Quality of Service (QoS) Integration Guide
SDK source (GitHub): https://github.com/tangle-network/blueprint/tree/v2/crates/qos
This guide explains how to integrate the Blueprint SDK Quality of Service (QoS) system for observability, monitoring, and dashboards. QoS combines heartbeats, metrics, logs, and Grafana dashboards into a single service that you can run alongside any Blueprint.
QoS Summary
The Blueprint QoS system provides a complete observability stack:
- Heartbeat Service: submits periodic liveness signals to the status registry
- Metrics Collection: exports system and job metrics via a Prometheus-compatible endpoint
- Logging: streams logs to Loki (optional)
- Dashboards: builds Grafana dashboards (optional)
- Server Management: can run Grafana/Loki/Prometheus containers for you
What QoS Exposes
QoS always exposes a Prometheus-compatible metrics endpoint when metrics are enabled.

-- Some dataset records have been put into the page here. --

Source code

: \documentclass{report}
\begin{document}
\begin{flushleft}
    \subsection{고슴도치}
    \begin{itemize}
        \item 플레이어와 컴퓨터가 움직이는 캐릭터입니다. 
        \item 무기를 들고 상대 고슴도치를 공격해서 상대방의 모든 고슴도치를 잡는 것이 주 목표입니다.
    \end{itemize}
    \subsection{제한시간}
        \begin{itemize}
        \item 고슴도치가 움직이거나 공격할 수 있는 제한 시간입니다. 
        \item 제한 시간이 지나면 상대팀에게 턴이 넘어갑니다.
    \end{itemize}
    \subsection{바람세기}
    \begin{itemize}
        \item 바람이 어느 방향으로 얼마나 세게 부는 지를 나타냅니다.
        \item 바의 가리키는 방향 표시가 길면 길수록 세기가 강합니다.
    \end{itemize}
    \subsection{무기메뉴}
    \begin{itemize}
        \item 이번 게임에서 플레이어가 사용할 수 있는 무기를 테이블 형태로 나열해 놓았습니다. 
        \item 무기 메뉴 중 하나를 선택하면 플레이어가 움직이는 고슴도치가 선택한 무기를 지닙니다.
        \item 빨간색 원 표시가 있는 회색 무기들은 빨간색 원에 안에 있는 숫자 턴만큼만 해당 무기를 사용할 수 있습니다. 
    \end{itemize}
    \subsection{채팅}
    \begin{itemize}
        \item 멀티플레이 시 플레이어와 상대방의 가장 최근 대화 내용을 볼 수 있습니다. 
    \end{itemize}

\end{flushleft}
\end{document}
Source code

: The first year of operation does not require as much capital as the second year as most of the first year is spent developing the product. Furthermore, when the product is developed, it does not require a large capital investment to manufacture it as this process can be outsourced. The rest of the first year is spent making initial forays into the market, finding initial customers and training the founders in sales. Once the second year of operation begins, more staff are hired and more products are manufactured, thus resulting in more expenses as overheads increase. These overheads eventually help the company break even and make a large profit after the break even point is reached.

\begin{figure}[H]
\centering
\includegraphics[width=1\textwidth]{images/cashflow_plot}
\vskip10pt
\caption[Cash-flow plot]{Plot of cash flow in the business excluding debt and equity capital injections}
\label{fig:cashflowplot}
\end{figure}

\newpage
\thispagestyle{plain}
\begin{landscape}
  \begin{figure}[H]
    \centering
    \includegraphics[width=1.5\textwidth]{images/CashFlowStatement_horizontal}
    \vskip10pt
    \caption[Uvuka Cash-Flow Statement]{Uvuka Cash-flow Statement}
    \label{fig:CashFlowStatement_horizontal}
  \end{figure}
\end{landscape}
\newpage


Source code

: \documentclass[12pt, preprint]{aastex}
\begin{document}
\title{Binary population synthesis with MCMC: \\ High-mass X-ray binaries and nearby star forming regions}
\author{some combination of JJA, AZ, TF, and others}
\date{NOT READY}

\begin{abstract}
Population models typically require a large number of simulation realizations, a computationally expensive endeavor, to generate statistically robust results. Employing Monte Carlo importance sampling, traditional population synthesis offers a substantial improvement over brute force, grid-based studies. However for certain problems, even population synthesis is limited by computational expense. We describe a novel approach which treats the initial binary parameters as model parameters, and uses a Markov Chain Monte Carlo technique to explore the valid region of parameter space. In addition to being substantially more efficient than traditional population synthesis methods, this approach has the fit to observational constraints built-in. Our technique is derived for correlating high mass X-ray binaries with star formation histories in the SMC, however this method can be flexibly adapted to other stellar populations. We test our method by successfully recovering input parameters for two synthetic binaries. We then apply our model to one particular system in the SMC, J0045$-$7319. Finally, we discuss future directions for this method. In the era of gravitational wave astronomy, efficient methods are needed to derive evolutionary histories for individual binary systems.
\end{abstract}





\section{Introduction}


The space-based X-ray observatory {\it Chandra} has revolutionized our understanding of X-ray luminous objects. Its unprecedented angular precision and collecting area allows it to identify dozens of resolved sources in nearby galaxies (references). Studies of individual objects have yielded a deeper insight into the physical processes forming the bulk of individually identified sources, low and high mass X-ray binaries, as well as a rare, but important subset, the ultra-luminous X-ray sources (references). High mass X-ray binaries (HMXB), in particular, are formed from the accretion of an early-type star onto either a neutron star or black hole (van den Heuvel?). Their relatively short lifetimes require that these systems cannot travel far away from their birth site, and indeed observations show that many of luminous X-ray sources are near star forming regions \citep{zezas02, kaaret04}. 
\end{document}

Grafana and Loki are optional and can be managed by QoS or connected externally.
| Component | Default Endpoint | Notes |
|---|---|---|
| Prometheus metrics | http://<host>:9090/metrics | Includes /health plus Prometheus v1 API routes like /api/v1/query. |
| Grafana UI | http://<host>:3000 | Only when configured or managed by QoS. |
| Loki push API | http://<host>:3100/loki/api/v1/push | Only when configured or managed by QoS. |
Integrating QoS with BlueprintRunner
If you use BlueprintRunner, it wires the HTTP RPC endpoint, keystore URI, and status registry address into QoS for you:
let qos_config = blueprint_qos::default_qos_config();
let heartbeat_consumer = Arc::new(MyHeartbeatConsumer::new());
BlueprintRunner::builder(TangleEvmConfig::default(), env)
.router(router)
.qos_service(qos_config, Some(heartbeat_consumer))
.run()
.await?;Note: BlueprintRunner::qos_service enables manage_servers(true) internally. If you want to avoid managed containers, pass a config with grafana_server: None and loki_server: None.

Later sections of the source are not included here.